A novel DNA vaccine in combination with chemotherapy has demonstrated promising clinical results against a deadly form of ovarian cancer.
The investigational compound Elenagen is an experimental DNA therapy that consists of a circular piece of DNA called a plasmid that includes a gene for a human protein called p62/SQSTM1.
In a new paper, a team of scientists from CureLab Oncology, the NN Alexandrov National Cancer Center and Minsk City Oncology Center have demonstrated a clear clinical benefit of the new biological agent against advanced platinum-resistant ovarian cancer.
The results were derived from a clinical study that evaluated the safety and efficacy of Elenagen as an adjuvant to platinum-based chemotherapy, gemcitabine.
The majority of newly diagnosed ovarian cancer patients are initially treated with platinum-based chemotherapy (such as cisplatin and carboplatin), though most eventually stop responding to treatment.
“Almost one in 80 women will be diagnosed with ovarian cancer during her lifetime, and almost one in 110 will die of it,” said Dr Alex Shneider, founder and CEO of CureLab Oncology. “I doubt that we can significantly change these numbers anytime soon. But these numbers would be less tragic if we could say to a diagnosed woman: ‘We can give you an extended period of a high-quality life.’ Our team has been focused on giving patients diagnosed with platinum-resistant ovarian cancer additional life — a life full of energy and free of pain.”
An unclear mechanism of action
The researchers found that, in response to an intramuscular injection of Elenagen, tumours changed their internal structure, permitting immune cells to enter the tumours more efficiently while making it harder for metastatic cells to exit.
Elenagen also reduced systemic chronic inflammation in the organism, which plays a detrimental role in many diseases, including cancer.
“When we began our study, we were concerned that the mechanism of action of this novel drug is not clear,” said co-author of the study, Professor Sergey Krasny. “In fact, it may be years or even decades before it is entirely understood. Then we thought, what if our predecessors had waited for the mechanism of action of penicillin to be entirely clear in the lab before testing in the clinic? We were also compelled by the strong published evidence of Elenagen’s effects obtained during Phase I clinical studies and in laboratory dogs.”

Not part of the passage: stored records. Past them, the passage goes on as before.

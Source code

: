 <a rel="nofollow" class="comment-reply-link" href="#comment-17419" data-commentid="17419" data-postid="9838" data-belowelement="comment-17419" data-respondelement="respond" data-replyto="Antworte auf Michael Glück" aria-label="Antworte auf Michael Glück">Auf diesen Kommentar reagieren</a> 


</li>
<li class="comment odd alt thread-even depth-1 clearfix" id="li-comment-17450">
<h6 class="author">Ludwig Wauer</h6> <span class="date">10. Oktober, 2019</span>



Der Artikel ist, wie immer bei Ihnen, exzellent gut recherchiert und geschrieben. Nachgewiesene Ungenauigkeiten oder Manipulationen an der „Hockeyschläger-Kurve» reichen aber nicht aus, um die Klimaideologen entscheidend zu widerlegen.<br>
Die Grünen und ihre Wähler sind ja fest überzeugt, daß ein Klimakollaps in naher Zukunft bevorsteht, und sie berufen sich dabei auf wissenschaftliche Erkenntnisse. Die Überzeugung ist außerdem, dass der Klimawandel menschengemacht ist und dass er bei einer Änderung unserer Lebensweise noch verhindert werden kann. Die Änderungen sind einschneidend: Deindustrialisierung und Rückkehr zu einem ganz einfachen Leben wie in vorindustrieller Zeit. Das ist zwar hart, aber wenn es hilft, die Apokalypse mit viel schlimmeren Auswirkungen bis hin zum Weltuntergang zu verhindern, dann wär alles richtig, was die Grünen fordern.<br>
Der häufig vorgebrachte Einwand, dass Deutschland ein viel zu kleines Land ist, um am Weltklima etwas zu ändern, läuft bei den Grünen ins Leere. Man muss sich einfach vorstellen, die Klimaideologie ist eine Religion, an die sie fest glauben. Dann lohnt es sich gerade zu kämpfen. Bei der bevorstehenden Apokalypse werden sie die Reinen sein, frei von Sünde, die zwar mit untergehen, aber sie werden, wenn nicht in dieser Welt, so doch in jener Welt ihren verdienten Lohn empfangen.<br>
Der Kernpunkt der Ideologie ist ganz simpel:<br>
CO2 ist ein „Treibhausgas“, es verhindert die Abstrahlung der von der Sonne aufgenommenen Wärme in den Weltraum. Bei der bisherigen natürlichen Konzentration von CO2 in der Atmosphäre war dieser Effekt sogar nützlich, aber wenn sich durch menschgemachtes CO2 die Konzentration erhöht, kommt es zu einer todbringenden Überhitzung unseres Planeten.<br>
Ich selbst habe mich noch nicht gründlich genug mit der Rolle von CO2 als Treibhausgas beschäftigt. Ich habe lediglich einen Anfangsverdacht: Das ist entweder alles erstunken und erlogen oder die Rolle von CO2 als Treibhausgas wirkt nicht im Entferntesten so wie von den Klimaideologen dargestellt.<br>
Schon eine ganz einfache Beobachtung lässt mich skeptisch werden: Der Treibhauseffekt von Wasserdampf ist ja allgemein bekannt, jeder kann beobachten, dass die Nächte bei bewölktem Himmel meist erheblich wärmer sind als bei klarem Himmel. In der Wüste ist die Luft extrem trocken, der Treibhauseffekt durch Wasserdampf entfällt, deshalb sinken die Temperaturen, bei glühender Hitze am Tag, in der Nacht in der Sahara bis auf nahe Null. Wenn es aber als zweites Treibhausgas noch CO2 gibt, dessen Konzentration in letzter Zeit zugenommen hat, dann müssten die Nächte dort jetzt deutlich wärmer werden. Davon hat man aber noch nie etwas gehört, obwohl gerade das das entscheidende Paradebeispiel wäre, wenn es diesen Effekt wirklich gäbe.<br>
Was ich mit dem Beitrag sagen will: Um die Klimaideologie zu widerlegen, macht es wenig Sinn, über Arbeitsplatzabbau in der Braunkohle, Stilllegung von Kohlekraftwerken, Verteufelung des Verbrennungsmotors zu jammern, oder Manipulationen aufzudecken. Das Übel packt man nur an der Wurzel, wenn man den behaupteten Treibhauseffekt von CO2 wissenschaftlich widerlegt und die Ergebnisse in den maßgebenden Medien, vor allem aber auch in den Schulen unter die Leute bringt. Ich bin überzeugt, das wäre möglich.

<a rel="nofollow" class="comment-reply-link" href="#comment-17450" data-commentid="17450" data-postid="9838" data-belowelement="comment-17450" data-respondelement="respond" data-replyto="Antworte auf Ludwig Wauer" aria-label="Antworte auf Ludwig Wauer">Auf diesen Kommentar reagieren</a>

In the Phase I study, progression-free survival (PFS) for the gemcitabine-treated group was just 2.8 months. However, the group receiving the chemotherapy supplemented with Elenagen demonstrated a PFS of 7.2 months.
Nine out of 20 patients receiving Elenagen did not demonstrate any disease progression, with a longest recorded observation of 24 months. All patients receiving only the chemotherapy had disease progression within less than one year. Surprisingly, patients with elevated CA 125 patients were the most responsive to Elenagen regimens.
CureLab Oncology has submitted its pre-IND package to the FDA and plans to expand the study in the USA as Phase II/III study.